## Work required:
Among these entries, how many lines contain "itsvg"? Say the number and nothing else.

[Saved entries]
*** Begin section ***

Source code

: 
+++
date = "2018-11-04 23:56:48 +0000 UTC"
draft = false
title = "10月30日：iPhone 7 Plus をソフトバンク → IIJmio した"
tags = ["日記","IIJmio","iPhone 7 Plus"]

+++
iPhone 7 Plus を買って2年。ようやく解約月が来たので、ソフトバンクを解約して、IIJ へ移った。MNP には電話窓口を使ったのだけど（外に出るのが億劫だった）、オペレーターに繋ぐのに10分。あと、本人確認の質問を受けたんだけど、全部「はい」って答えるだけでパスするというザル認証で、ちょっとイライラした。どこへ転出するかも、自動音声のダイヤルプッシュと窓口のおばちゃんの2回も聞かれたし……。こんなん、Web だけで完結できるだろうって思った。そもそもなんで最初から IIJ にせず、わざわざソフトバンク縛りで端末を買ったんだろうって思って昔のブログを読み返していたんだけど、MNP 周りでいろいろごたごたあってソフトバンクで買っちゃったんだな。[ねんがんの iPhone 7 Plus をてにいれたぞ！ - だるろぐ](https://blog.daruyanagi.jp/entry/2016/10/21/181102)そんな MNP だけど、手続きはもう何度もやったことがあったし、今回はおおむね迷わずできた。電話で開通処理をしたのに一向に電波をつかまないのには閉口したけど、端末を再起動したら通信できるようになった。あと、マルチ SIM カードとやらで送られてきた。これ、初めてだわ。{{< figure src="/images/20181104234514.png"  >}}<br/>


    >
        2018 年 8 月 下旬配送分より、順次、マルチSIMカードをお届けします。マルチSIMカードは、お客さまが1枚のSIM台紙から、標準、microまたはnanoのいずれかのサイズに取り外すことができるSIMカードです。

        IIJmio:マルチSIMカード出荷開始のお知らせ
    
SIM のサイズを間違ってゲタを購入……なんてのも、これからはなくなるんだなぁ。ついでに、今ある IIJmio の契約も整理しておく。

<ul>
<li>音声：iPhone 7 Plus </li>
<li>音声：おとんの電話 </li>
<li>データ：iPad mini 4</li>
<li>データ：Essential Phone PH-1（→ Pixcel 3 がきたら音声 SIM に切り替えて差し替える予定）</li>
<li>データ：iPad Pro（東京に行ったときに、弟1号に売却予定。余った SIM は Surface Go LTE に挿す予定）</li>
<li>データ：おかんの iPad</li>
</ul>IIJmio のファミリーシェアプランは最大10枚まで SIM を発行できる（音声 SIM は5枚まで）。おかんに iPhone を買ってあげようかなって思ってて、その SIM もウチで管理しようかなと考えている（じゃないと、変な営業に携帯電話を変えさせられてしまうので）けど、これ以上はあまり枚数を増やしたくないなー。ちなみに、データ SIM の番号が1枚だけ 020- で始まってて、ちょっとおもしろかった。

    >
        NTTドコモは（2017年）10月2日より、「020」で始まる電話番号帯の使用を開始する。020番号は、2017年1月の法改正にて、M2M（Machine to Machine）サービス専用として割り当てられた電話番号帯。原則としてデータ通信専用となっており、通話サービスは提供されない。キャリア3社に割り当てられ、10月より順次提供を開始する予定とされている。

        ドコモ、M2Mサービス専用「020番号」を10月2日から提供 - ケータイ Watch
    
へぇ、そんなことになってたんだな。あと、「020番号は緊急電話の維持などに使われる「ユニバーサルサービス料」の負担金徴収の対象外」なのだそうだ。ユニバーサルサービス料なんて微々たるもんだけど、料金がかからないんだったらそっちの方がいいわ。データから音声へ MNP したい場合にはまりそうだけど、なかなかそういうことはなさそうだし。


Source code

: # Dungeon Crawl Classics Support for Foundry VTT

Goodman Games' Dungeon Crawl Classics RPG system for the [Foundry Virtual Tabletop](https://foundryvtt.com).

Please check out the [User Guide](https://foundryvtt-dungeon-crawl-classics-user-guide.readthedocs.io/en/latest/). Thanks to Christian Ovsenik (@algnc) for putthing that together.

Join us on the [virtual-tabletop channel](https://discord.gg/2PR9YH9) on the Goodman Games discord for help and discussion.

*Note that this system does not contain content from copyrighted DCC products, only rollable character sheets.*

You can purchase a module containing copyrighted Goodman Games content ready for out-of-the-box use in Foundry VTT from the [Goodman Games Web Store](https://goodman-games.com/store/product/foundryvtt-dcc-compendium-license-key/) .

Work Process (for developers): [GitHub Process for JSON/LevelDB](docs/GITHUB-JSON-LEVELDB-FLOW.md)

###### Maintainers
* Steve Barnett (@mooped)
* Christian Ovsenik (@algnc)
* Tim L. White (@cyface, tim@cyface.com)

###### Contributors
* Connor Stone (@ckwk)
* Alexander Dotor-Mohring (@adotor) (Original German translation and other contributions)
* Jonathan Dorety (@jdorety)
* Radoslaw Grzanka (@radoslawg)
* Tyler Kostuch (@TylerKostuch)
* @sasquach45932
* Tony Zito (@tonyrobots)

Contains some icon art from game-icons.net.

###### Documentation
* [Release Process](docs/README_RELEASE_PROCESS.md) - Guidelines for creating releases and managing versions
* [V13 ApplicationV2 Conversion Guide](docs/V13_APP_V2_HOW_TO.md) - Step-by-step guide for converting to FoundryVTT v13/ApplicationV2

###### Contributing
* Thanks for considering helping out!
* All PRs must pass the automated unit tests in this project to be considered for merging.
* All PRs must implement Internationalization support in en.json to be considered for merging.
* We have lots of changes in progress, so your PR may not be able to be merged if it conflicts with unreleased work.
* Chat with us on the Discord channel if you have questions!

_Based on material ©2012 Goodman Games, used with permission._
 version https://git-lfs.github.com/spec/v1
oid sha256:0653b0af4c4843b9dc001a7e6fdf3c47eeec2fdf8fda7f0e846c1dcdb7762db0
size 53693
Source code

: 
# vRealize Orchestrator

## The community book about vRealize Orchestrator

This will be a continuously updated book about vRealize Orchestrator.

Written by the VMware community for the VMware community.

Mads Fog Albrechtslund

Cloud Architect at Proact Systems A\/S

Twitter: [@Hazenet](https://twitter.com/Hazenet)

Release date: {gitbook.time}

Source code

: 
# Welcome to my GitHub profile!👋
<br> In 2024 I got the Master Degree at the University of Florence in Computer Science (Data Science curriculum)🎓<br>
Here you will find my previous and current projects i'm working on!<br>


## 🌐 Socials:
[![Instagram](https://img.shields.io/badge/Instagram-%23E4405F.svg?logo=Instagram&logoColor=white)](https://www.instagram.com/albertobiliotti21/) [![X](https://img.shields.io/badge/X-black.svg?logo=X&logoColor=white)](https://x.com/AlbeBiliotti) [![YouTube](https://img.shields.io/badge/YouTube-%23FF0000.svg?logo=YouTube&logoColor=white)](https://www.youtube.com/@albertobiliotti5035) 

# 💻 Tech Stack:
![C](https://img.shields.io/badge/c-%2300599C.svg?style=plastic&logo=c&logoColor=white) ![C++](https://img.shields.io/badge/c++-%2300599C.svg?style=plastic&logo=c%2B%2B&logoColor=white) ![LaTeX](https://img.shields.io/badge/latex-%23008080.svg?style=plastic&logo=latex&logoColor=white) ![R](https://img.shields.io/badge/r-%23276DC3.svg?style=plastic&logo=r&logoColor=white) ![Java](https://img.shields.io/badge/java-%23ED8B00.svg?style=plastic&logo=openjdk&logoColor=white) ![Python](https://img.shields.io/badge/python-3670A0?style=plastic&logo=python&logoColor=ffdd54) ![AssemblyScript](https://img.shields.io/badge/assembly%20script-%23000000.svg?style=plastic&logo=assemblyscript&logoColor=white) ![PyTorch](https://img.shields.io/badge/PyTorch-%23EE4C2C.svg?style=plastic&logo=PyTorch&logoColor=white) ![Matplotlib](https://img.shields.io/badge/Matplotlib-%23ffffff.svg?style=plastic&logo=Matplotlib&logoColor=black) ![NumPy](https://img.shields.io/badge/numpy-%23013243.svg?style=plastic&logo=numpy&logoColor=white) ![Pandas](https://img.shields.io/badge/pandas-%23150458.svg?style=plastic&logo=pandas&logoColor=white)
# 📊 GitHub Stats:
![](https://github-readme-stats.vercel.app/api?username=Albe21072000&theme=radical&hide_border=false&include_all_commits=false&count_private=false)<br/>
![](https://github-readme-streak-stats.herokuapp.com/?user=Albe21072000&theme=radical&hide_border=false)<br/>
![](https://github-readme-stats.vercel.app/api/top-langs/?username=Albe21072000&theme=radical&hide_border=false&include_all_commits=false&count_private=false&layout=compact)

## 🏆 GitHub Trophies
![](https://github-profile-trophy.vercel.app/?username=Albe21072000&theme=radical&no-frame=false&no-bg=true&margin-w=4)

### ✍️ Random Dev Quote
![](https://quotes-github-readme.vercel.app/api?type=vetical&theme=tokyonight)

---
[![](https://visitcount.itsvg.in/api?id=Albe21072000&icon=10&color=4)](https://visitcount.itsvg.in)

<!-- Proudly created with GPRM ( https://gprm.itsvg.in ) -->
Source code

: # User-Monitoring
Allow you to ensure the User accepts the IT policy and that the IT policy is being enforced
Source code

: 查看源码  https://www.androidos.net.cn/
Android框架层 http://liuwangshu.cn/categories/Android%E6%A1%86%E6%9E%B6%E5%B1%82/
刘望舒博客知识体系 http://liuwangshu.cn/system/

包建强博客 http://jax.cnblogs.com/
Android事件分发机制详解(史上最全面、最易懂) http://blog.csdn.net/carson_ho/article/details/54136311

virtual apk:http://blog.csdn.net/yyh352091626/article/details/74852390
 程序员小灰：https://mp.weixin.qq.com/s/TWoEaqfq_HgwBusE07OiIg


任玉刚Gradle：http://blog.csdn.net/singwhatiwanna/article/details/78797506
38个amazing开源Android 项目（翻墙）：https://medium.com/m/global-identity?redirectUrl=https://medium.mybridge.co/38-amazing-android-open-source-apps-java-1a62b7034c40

*** End section ***

## Answer:
2